EXERCISE DETAILS:
Your task is to copy every line of the records below that contains "Requirement".

[Collected data entries]
....
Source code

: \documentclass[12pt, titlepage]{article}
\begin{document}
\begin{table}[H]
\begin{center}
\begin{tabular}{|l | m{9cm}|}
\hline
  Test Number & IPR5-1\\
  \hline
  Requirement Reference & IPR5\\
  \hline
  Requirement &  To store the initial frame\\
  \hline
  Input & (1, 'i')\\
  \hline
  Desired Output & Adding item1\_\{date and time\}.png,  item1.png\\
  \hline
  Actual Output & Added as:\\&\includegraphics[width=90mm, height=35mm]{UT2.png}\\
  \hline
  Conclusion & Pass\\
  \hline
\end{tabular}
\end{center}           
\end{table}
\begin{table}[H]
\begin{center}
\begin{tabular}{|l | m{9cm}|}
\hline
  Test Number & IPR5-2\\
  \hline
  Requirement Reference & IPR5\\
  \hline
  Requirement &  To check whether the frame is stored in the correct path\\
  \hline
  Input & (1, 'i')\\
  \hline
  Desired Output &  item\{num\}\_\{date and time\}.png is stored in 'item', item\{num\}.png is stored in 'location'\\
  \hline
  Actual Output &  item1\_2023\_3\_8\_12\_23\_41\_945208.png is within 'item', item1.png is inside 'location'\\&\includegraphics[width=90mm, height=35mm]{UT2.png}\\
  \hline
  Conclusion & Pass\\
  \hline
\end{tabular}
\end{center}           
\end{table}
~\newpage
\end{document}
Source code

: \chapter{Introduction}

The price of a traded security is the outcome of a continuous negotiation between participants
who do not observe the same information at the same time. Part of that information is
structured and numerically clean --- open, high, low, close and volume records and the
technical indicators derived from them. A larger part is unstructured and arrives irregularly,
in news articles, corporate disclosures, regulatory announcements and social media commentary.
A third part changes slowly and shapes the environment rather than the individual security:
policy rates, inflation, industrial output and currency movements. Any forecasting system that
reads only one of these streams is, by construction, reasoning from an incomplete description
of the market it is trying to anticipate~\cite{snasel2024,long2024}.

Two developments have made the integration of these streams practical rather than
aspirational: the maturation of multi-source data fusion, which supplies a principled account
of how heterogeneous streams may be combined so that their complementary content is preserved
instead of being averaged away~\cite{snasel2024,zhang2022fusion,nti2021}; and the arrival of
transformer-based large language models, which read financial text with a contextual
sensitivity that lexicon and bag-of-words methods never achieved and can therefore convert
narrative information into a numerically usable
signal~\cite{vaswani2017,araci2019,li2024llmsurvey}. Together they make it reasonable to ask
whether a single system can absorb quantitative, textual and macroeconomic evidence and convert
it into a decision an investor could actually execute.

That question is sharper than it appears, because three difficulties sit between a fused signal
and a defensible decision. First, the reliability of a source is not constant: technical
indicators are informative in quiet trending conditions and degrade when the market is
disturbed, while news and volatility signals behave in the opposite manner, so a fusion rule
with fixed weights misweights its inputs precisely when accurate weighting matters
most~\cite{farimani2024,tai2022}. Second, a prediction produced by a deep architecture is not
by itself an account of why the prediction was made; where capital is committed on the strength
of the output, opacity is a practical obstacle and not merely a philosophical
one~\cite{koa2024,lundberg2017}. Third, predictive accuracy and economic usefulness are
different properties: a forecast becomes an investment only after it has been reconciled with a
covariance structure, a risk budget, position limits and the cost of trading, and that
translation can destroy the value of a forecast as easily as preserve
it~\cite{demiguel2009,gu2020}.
....
EXERCISE OUTPUT:
  Requirement Reference & IPR5\\
  Requirement &  To store the initial frame\\
  Requirement Reference & IPR5\\
  Requirement &  To check whether the frame is stored in the correct path\\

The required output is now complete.